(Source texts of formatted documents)
Segment Open

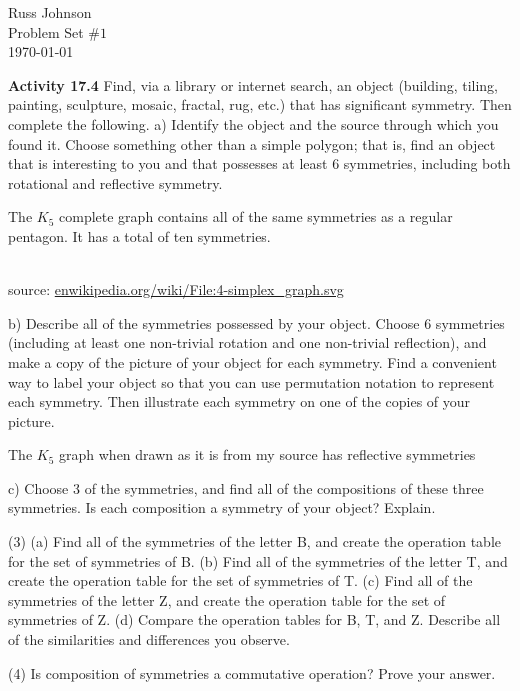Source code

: \documentclass[11pt,a4paper]{article}
\begin{document}
\begin{flushright}
Russ Johnson\\
Problem Set $\#1$\\
\today\\
\end{flushright}

{\bf Activity 17.4} Find, via a library or internet search, an object (building, tiling,
painting, sculpture, mosaic, fractal, rug, etc.) that has significant symmetry. Then
complete the following.
a) Identify the object and the source through which you found it. Choose
something other than a simple polygon; that is, find an object that is interesting to you and that possesses at least 6 symmetries, including both
rotational and reflective symmetry.

The $K_5$ complete graph contains all of the same symmetries as a regular pentagon. It has a total of ten symmetries.\\
~\\
\begin{flushright}
source: \url{enwikipedia.org/wiki/File:4-simplex_graph.svg}
\end{flushright}

b) Describe all of the symmetries possessed by your object. Choose 6 symmetries (including at least one non-trivial rotation and one non-trivial reflection), and make a copy of the picture of your object for each symmetry.
Find a convenient way to label your object so that you can use permutation
notation to represent each symmetry. Then illustrate each symmetry on
one of the copies of your picture.

The $K_5$ graph when drawn as it is from my source has reflective symmetries 

c) Choose 3 of the symmetries, and find all of the compositions of these three symmetries. Is each composition a symmetry of your object? Explain.



(3) (a) Find all of the symmetries of the letter B, and create the operation table
for the set of symmetries of B.
(b) Find all of the symmetries of the letter T, and create the operation table
for the set of symmetries of T.
(c) Find all of the symmetries of the letter Z, and create the operation table
for the set of symmetries of Z.
(d) Compare the operation tables for B, T, and Z. Describe all of the similarities and differences you observe.

(4) Is composition of symmetries a commutative operation? Prove your answer.
\end{document}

Segment Closed

Could the data above be copied out exactly, with no pictures kept?

Source code

: \documentclass[11pt,a4paper]{article}
\begin{document}
\begin{flushright}
Russ Johnson\\
Problem Set $\#1$\\
\today\\
\end{flushright}

{\bf Activity 17.4} Find, via a library or internet search, an object (building, tiling,
painting, sculpture, mosaic, fractal, rug, etc.) that has significant symmetry. Then
complete the following.
a) Identify the object and the source through which you found it. Choose
something other than a simple polygon; that is, find an object that is interesting to you and that possesses at least 6 symmetries, including both
rotational and reflective symmetry.

The $K_5$ complete graph contains all of the same symmetries as a regular pentagon. It has a total of ten symmetries.\\
~\\
\begin{flushright}
source: \url{enwikipedia.org/wiki/File:4-simplex_graph.svg}
\end{flushright}

b) Describe all of the symmetries possessed by your object. Choose 6 symmetries (including at least one non-trivial rotation and one non-trivial reflection), and make a copy of the picture of your object for each symmetry.
Find a convenient way to label your object so that you can use permutation
notation to represent each symmetry. Then illustrate each symmetry on
one of the copies of your picture.

The $K_5$ graph when drawn as it is from my source has reflective symmetries 

c) Choose 3 of the symmetries, and find all of the compositions of these three symmetries. Is each composition a symmetry of your object? Explain.



(3) (a) Find all of the symmetries of the letter B, and create the operation table
for the set of symmetries of B.
(b) Find all of the symmetries of the letter T, and create the operation table
for the set of symmetries of T.
(c) Find all of the symmetries of the letter Z, and create the operation table
for the set of symmetries of Z.
(d) Compare the operation tables for B, T, and Z. Describe all of the similarities and differences you observe.

(4) Is composition of symmetries a commutative operation? Prove your answer.
\end{document}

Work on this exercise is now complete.